Unfortunately, too many people choose their dogs based on appearance alone. Adopting or buying a dog simply because you like the way it looks is like looking for the perfect spouse from a mail-order catalog. You might get lucky, but it’s very possible it will be a bad match. Game of Thrones ushered in a Husky fad, and soon the shelters were full of abandoned Huskies as families discovered how much work is required for this active breed. Everyone wants a Doodle mix for their hypoallergenic qualities, not realizing that pairing a remarkably intelligent breed like a Poodle with an energetic herding dog like an Australian Shepherd means you have a smart and tireless dog that can’t be shut inside most of the day.
A bad match between dog and human is a quality of life issue for both and not something that hiring a trainer can magically fix. Re-homing may be in the dog’s best interest if you really cannot meet your dog’s needs. New dog owners often vastly underestimate how much exercise, attention, and training a dog requires. Your dog is not broken if they need more than two leashed walks a day, a comfy dog bed, and some snuggles. Too many pet dogs are living desperately dull and restricted indoor lives. Owners wonder what’s wrong when their dog barks or digs or chews or starts bouncing off the walls - when the dog is just being a dog.
Even if your dog has all its physical and emotional needs met, they may still develop behavior problems that require professional help. Expectations and reality often collide at this juncture. Dogs are sentient and complex beings - helping a dog overcome fear or aggression or over-arousal isn’t like upgrading a piece of software. We have come to expect instant gratification in our quick-fix culture, but training and behavior modification can be protracted and expensive.
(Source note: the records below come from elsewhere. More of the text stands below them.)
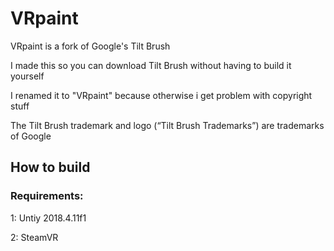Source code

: # VRpaint

VRpaint is a fork of Google's Tilt Brush

I made this so you can download Tilt Brush without having to build it yourself

I renamed it to "VRpaint" because otherwise i get problem with copyright stuff

The Tilt Brush trademark and logo (“Tilt Brush Trademarks”) are trademarks of
Google

## How to build

### Requirements:
1: Untiy 2018.4.11f1

2: SteamVR

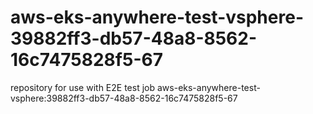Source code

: # aws-eks-anywhere-test-vsphere-39882ff3-db57-48a8-8562-16c7475828f5-67
repository for use with E2E test job aws-eks-anywhere-test-vsphere:39882ff3-db57-48a8-8562-16c7475828f5-67
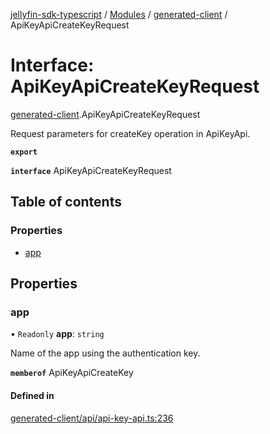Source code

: [jellyfin-sdk-typescript](../README.md) / [Modules](../modules.md) / [generated-client](../modules/generated_client.md) / ApiKeyApiCreateKeyRequest

# Interface: ApiKeyApiCreateKeyRequest

[generated-client](../modules/generated_client.md).ApiKeyApiCreateKeyRequest

Request parameters for createKey operation in ApiKeyApi.

**`export`**

**`interface`** ApiKeyApiCreateKeyRequest

## Table of contents

### Properties

- [app](generated_client.ApiKeyApiCreateKeyRequest.md#app)

## Properties

### app

• `Readonly` **app**: `string`

Name of the app using the authentication key.

**`memberof`** ApiKeyApiCreateKey

#### Defined in

[generated-client/api/api-key-api.ts:236](https://github.com/thornbill/jellyfin-sdk-typescript/blob/e4df7f8/src/generated-client/api/api-key-api.ts#L236)
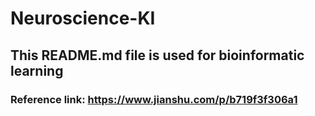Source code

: # Neuroscience-KI

## This README.md file is used for bioinformatic learning

### Reference link: https://www.jianshu.com/p/b719f3f306a1
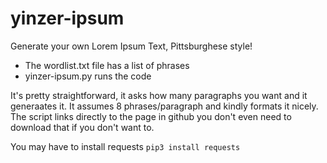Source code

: # yinzer-ipsum
Generate your own Lorem Ipsum Text, Pittsburghese style!

- The wordlist.txt file has a list of phrases
- yinzer-ipsum.py runs the code

It's pretty straightforward, it asks how many paragraphs you want and it generaates it. It assumes 8 phrases/paragraph and kindly formats it nicely. The script links directly to the page in github you don't even need to download that if you don't want to.

You may have to install requests `pip3 install requests`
Some dog owners choose to send their dog away to costly doggy boot-camp programs with the promise of an obedient and well-trained pet, but many behavior problems are frequently caused or exacerbated by the dog’s everyday environment. Addressing a dog’s behavior problem usually requires the human to change, too.
We love our dogs, and they unconditionally love us back. We develop deep and enduring bonds with them. And with that love comes responsibility. Modern pet dogs are entirely dependent on us for all their needs and wants. Welcoming another species into your home requires time, dedication, and a willingness to embrace the wildness of Canis lupus familiaris. Let your dog be a dog.